McKee's comments came during a lengthy debate on the proposed $54,362,530 school operating budget for fiscal 2013, which represents a $2.8 million, or 5 percent increase, over the current $52,574,966 spending plan. McKee is recommending the full amount as requested by the School Committee.
The school budget includes four key initiatives designed to what School Superintendent Phillip Thornton says will systemically transform Cumberland into a progressive and educationally responsive district that is deliberately focused on the work of raising students achievement.
“What's happening in our community and all over the state of Rhode Island is that we're becoming poorer, less educated and older and, because of that, are ability to pay for services is being compromised,” McKee told the council.
“In terms of education, Rhode Island has lagged behind the rest of the nation and we're admitting that is true. Over the past two years, Cumberland has lost its place as a top school district in the state. We also acknowledge that.”
McKee says in terms of overall student performance, the Cumberland School District's ranking has not done better than 25th in the state, and that high school has not done much better, over the past two years. Right now, the high school ranks 34th in the state.
“The stakes are high and that is why we want to make this investment,” McKee said in reference to the proposed 5 percent increase in school spending. “We recognize education as the pathway to our future prosperity. It's an economic issue. As a mayor, I believe we need to rely on our educational leadership for the answers and from where we sit as elected officials on the municipal side, we need to hold our public schools accountable.”
McKee's proposed budget for fiscal year 2013 will see a modest property tax increase of between one and two percent and well under the state's four percent tax cap.
McKee is proposing an $82,882,869 town operating budget for fiscal 2013, which is $3,736,081, or 4.72 percent, higher than the current $79,146,788 budget.
Included in the overall budget is the a $54,362,530 school operating budget for fiscal 2013. The school budget includes four key initiatives, including math, specifically the implementation of a new math curriculum vehicle and a mandatory after school math program; technology and science; and all-day kindergarten.
A full-day kindergarten program is also in place in the 2013 budget.
According to the proposal, each of the five elementary schools is scheduled for a kindergarten through Grade 5 span. Additionally, boundary lines have been relocated to accommodate the program, which will cost the district $502,666.
School officials have said that state aid will increase by the number of kindergarten students 12 months after the start of the program. Starting in Fiscal 2014, Cumberland will receive increments of $100,000 each year full day kindergarten is in operation. By fiscal year 2018, Cumberland will see the full value of the full day kindergarten students with a $500,000 increase in state aid for each student in the program.
McKee's recommended budget, which was submitted to the Town Council two weeks ago, shows a municipal operating budget increase of just under $1 million, which includes, among other things, $250,000 to the local police pension fund and a $163,000 increase in the state pension payment.
“The $1 million (increase) has been a topic tonight and will be a topic throughout the budget process,” McKee told the council. “The reason why I placed that dollar amount inside the town side of the budget is because I believe we have a performance agreement that really speaks to the Declaration of Education (adopted by town in January).
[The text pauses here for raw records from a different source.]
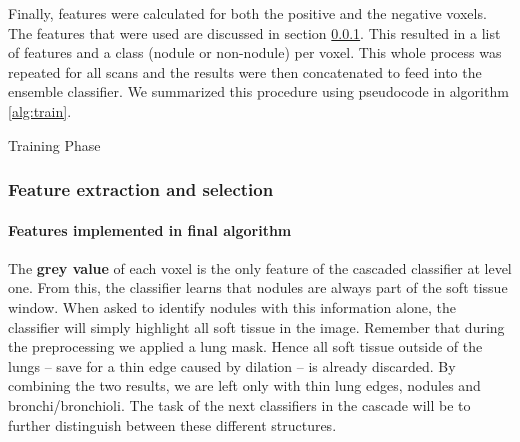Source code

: Finally, features were calculated for both the positive and the negative voxels.
The features that were used are discussed in section \ref{sec:featureExtraction}.
This resulted in a list of features and a class (nodule or non-nodule) per
voxel. This whole process was repeated for all scans and the results were then
concatenated to feed into the ensemble classifier. We summarized
this procedure using pseudocode in algorithm \ref{alg:train}.

\begin{algorithm}[ht]
	\DontPrintSemicolon
	\caption{Training Phase\label{alg:train}}
\end{algorithm}

\subsubsection{Feature extraction and selection} \label{sec:featureExtraction}
\paragraph{Features implemented in final algorithm}
The \textbf{grey value} of each voxel is the only feature of the cascaded
classifier at level one. From this, the classifier learns that nodules are
always part of the soft tissue window. When asked to identify nodules with this
information alone, the classifier will simply highlight all soft tissue in the
image. Remember that during the preprocessing we applied a lung mask. Hence all
soft tissue outside of the lungs -- save for a thin edge caused by dilation --
is already discarded. By combining the two results, we are left only with thin
lung edges, nodules and bronchi/bronchioli. The task of the next classifiers in
the cascade will be to further distinguish between these different structures.

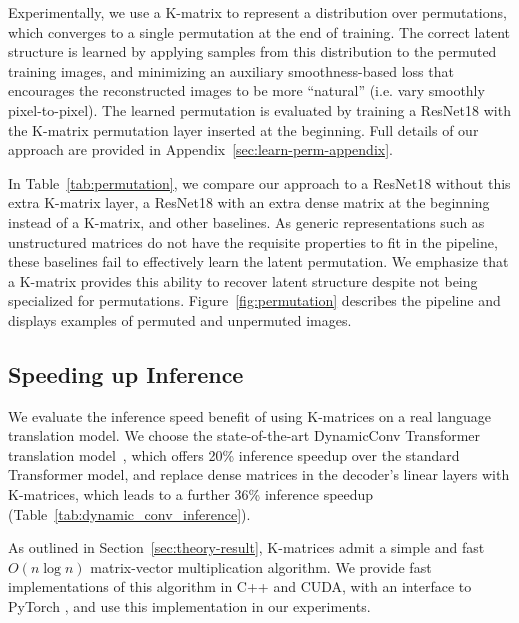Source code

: Experimentally, we use a K-matrix to represent a distribution over permutations, which converges to a single permutation at the end of training. The correct latent structure is learned by applying samples from this distribution to the permuted training images, and minimizing an auxiliary smoothness-based loss that encourages the reconstructed images to be more ``natural'' (i.e. vary smoothly pixel-to-pixel). The learned permutation is evaluated by training a ResNet18 with the K-matrix permutation layer inserted at the beginning. Full details of our approach are provided in Appendix~\ref{sec:learn-perm-appendix}.

In Table~\ref{tab:permutation}, we compare our approach to a ResNet18 without this extra K-matrix layer, a ResNet18 with an extra dense matrix at the beginning instead of a K-matrix, and other baselines. As generic representations such as unstructured matrices do not have the requisite properties to fit in the pipeline, these baselines fail to effectively learn the latent permutation. We emphasize that a K-matrix provides this ability to recover latent structure despite not being specialized for permutations.
Figure~\ref{fig:permutation} describes the pipeline and displays examples of permuted and unpermuted images.

\subsection{Speeding up Inference}
\label{sec:inference}

We evaluate the inference speed benefit of using K-matrices on a real language translation model. We choose the state-of-the-art DynamicConv Transformer translation model~\citep{wu2019pay}, which offers 20\% inference speedup over the standard Transformer model, and replace dense matrices in the decoder's linear layers with K-matrices, which leads to a further 36\% inference speedup (Table~\ref{tab:dynamic_conv_inference}).

As outlined in Section~\ref{sec:theory-result}, K-matrices admit a simple and fast $O(n \log n)$ matrix-vector multiplication algorithm. We provide fast implementations of this algorithm in C++ and CUDA, with an interface to PyTorch \citep{pytorch}, and use this implementation in our experiments.

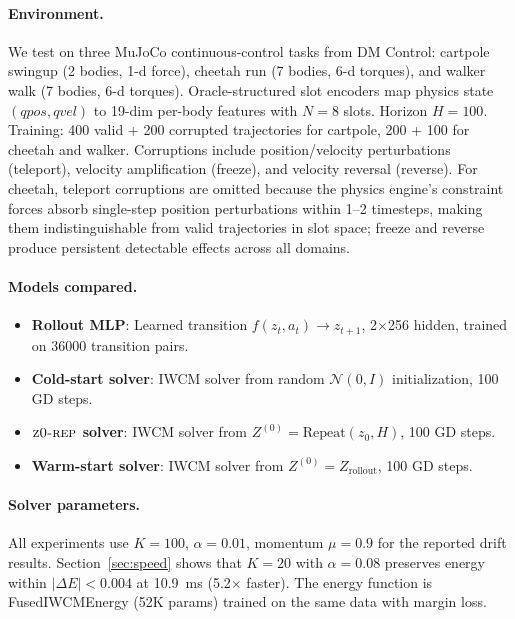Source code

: \documentclass[12pt]{article}
\newcommand{\zrep}{\textsc{z0-rep}}
\begin{document}
\paragraph{Environment.} We test on three MuJoCo continuous-control tasks from DM Control: cartpole swingup (2 bodies, 1-d force), cheetah run (7 bodies, 6-d torques), and walker walk (7 bodies, 6-d torques). Oracle-structured slot encoders map physics state $(qpos, qvel)$ to 19-dim per-body features with $N=8$ slots. Horizon $H=100$. Training: 400 valid + 200 corrupted trajectories for cartpole, 200 + 100 for cheetah and walker. Corruptions include position/velocity perturbations (teleport), velocity amplification (freeze), and velocity reversal (reverse). For cheetah, teleport corruptions are omitted because the physics engine's constraint forces absorb single-step position perturbations within 1--2 timesteps, making them indistinguishable from valid trajectories in slot space; freeze and reverse produce persistent detectable effects across all domains.

\paragraph{Models compared.}

\begin{itemize}
  \item \textbf{Rollout MLP}: Learned transition $f(z_t, a_t) \to z_{t+1}$, 2$\times$256 hidden, trained on 36000 transition pairs.
  \item \textbf{Cold-start solver}: IWCM solver from random $\mathcal{N}(0,I)$ initialization, 100 GD steps.
  \item \textbf{$\zrep$ solver}: IWCM solver from $Z^{(0)} = \text{Repeat}(z_0, H)$, 100 GD steps.
  \item \textbf{Warm-start solver}: IWCM solver from $Z^{(0)} = Z_\text{rollout}$, 100 GD steps.
\end{itemize}

\paragraph{Solver parameters.} All experiments use $K=100$, $\alpha=0.01$, momentum $\mu=0.9$ for the reported drift results. Section~\ref{sec:speed} shows that $K=20$ with $\alpha=0.08$ preserves energy within $|\Delta E| < 0.004$ at 10.9~ms (5.2$\times$ faster). The energy function is FusedIWCMEnergy (52K params) trained on the same data with margin loss.
\end{document}
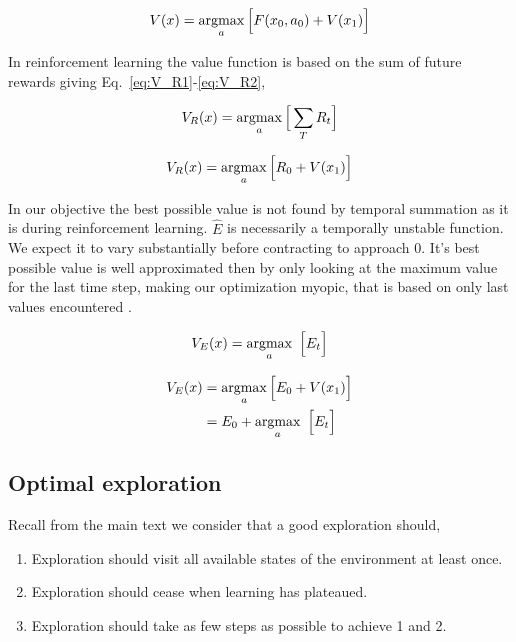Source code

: \begin{equation}
	\label{eq:V_F2}
	V(x) = \operatorname*{argmax}_a \Big [ F(x_0, a_0) + V(x_1) \Big ]
\end{equation}

In reinforcement learning the value function is based on the sum of future rewards giving Eq.~\ref{eq:V_R1}-\ref{eq:V_R2},

\begin{equation}
	\label{eq:V_R1}
	V_R(x) = \operatorname*{argmax}_a \Big [ \sum_T R_t \Big ]
\end{equation}

\begin{equation}
	\label{eq:V_R2}
	V_R(x) = \operatorname*{argmax}_a \Big [ R_0 + V(x_1) \Big ] \\
\end{equation}

In our objective the best possible value is not found by temporal summation as it is during reinforcement learning. $\hat E$ is necessarily a temporally unstable function. We expect it to vary substantially before contracting to approach 0. It's best possible value is well approximated then by only looking at the maximum value for the last time step, making our optimization myopic, that is based on only last values encountered \citep{Hocker2019}.

\begin{equation}
	\label{eq:V_E1} 
	V_E(x) = \operatorname*{argmax}_a \ \Big [ E_t \Big ]
\end{equation}

\begin{equation}
	\label{eq:V_E2} 
	\begin{split}
	V_E(x) &= \operatorname*{argmax}_a \Big [ E_0 + V(x_1) \Big ] \\
		   &= E_0 + \operatorname*{argmax}_a \ \Big [ E_t \Big ] \\
	\end{split}
\end{equation}


\subsection*{Optimal exploration} 

Recall from the main text we consider that a good exploration should,

\begin{enumerate}
	\item Exploration should visit all available states of the environment at least once.
	\item Exploration should cease when learning has plateaued.
	\item Exploration should take as few steps as possible to achieve 1 and 2.
\end{enumerate}

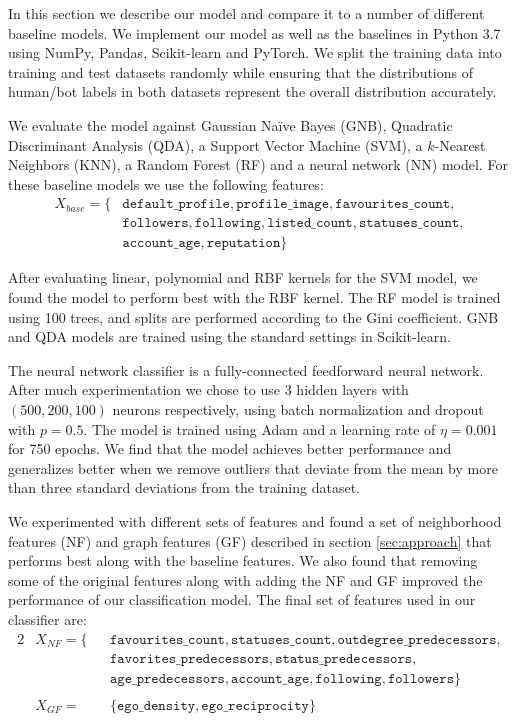 In this section we describe our model and compare it to a number of different baseline models. We implement our model as well as the baselines in Python 3.7 using NumPy, Pandas, Scikit-learn and PyTorch. We split the training data into training and test datasets randomly while ensuring that the distributions of human/bot labels in both datasets represent the overall distribution accurately.

We evaluate the model against Gaussian Naïve Bayes (GNB), Quadratic Discriminant Analysis (QDA), a Support Vector Machine (SVM), a $k$-Nearest Neighbors (KNN), a Random Forest (RF) and a neural network (NN) model. For these baseline models we use the following features:
\begin{align*}
    X_{base} = \{ & \texttt{default\_profile}, \texttt{profile\_image}, \texttt{favourites\_count}, \\
    & \texttt{followers}, \texttt{following}, \texttt{listed\_count}, \texttt{statuses\_count}, \\
    & \texttt{account\_age}, \texttt{reputation} \}
\end{align*}

After evaluating linear, polynomial and RBF kernels for the SVM model, we found the model to perform best with the RBF kernel. The RF model is trained using 100 trees, and splits are performed according to the Gini coefficient. GNB and QDA models are trained using the standard settings in Scikit-learn. 

The neural network classifier is a fully-connected feedforward neural network. After much experimentation we chose to use 3 hidden layers with $(500, 200, 100)$ neurons respectively, using batch normalization and dropout with $p=0.5$. The model is trained using Adam and a learning rate of $\eta = 0.001$ for 750 epochs. We find that the model achieves better performance and generalizes better when we remove outliers that deviate from the mean by more than three standard deviations from the training dataset.

We experimented with different sets of features and found a set of neighborhood features (NF) and graph features (GF) described in section \ref{sec:approach} that performs best along with the baseline features. We also found that removing some of the original features along with adding the  NF and GF improved the performance of our classification model. The final set of features used in our classifier are:
\begin{alignat*}{2}
    & X_{NF} = \{ && \texttt{favourites\_count}, \texttt{statuses\_count}, \texttt{outdegree\_predecessors}, \\
    & && \texttt{favorites\_predecessors}, \texttt{status\_predecessors}, \\
    & && \texttt{age\_predecessors}, \texttt{account\_age}, \texttt{following}, \texttt{followers} \} \\
    \\
    & X_{GF} = && \{ \texttt{ego\_density}, \texttt{ego\_reciprocity} \}
\end{alignat*}

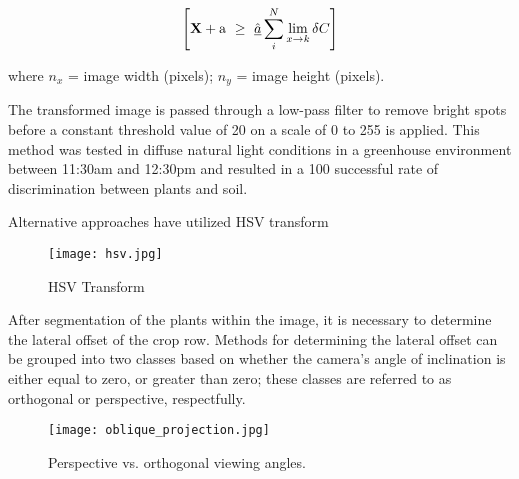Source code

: \begin{equation}
  \left[
    {\bf X} + {\rm a} \ \geq\ 
    \underline{\hat a} \sum_i^N \lim_{x \rightarrow k} \delta C
  \right]
\end{equation}
\begin{flushleft}
where $n_{x}$ = image width (pixels); $n_{y}$ = image height (pixels).
\end{flushleft}

The transformed image is passed through a low-pass filter to remove
bright spots before a constant threshold value of 20 on a scale of 0
to 255 is applied. This method was tested in diffuse natural light
conditions in a greenhouse environment between 11:30am and 12:30pm and
resulted in a 100 successful rate of discrimination between plants and
soil.

Alternative approaches have utilized HSV transform

\begin{figure}
  \centering
  \texttt{[image: hsv.jpg]}
  \caption{HSV Transform}
\end{figure}

After segmentation of the plants within the image, it is necessary to
determine the lateral offset of the crop row. Methods for determining
the lateral offset can be grouped into two classes based on whether
the camera’s angle of inclination is either equal to zero, or greater
than zero; these classes are referred to as orthogonal or perspective,
respectfully. 

\begin{figure}
  \centering
  \texttt{[image: oblique\_projection.jpg]}
  \caption{Perspective vs. orthogonal viewing angles.}
  \label{fig:projection}
\end{figure}

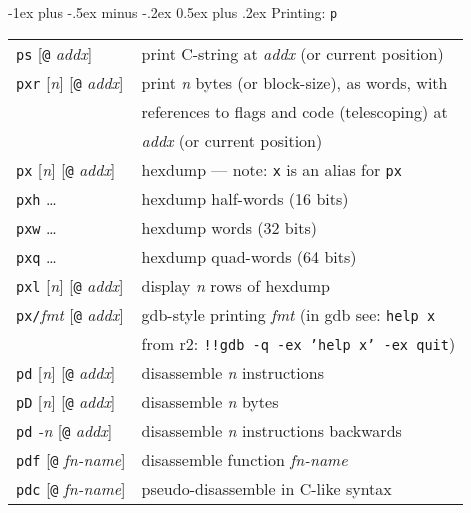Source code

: \documentclass[a4paper,landscape]{article}
\makeatletter
\renewcommand{\section}{\@startsection{section}{1}{0mm}%
                                {-1ex plus -.5ex minus -.2ex}%
                                {0.5ex plus .2ex}%
                                {\normalfont\large\bfseries}}
\makeatother
\begin{document}
\begin{multicols*}{3}
\section{Printing: \texttt{p}}
\begin{tabular}{@{}ll@{}}
\texttt{ps} [\texttt{@} \textit{addx}]& print C-string at \textit{addx} (or current position) \\
\texttt{pxr} [\textit{n}] [\texttt{@} \textit{addx}] & print \textit{n} bytes (or block-size), as words, with \\ & references to flags and code (telescoping) at \\ & \textit{addx} (or current position)\\
\texttt{px} [\textit{n}] [\texttt{@} \textit{addx}] & hexdump --- note: \texttt{x} is an alias for \texttt{px}\\
\texttt{pxh} \ldots & hexdump half-words (16 bits) \\
\texttt{pxw} \ldots & hexdump words (32 bits) \\
\texttt{pxq} \ldots & hexdump quad-words (64 bits) \\
\texttt{pxl} [\textit{n}] [\texttt{@} \textit{addx}] & display \textit{n} rows of hexdump \\
\texttt{px/}\textit{fmt} [\texttt{@} \textit{addx}] & gdb-style printing \textit{fmt} (in gdb see: \texttt{help x} \\ & from r2: \texttt{!!gdb -q -ex 'help x' -ex quit}) \\
\texttt{pd} [\textit{n}] [\texttt{@} \textit{addx}] & disassemble \textit{n} instructions \\
\texttt{pD} [\textit{n}] [\texttt{@} \textit{addx}] & disassemble \textit{n} bytes \\
\texttt{pd} \textit{-n}  [\texttt{@} \textit{addx}] & disassemble \textit{n} instructions backwards \\
\texttt{pdf} [\texttt{@} \textit{fn-name}] & disassemble function \textit{fn-name} \\
\texttt{pdc} [\texttt{@} \textit{fn-name}] & pseudo-disassemble in C-like syntax
\end{tabular}


\end{multicols*}
\end{document}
We can do this and I believe we have the leadership in place to do just that. We need to realize that we have lost our place and that we're recommitted to regaining that place.”
Taxpayers will get a second chance to sound off on the budget at a final public hearing Wednesday at 7 p.m. in the council's chambers at Town Hall, 45 Broad St. The first vote will take place that night.
The final vote on the budget, which has described as traditionally being a “three-minute” meeting, will take place on June 24 at Town Hall.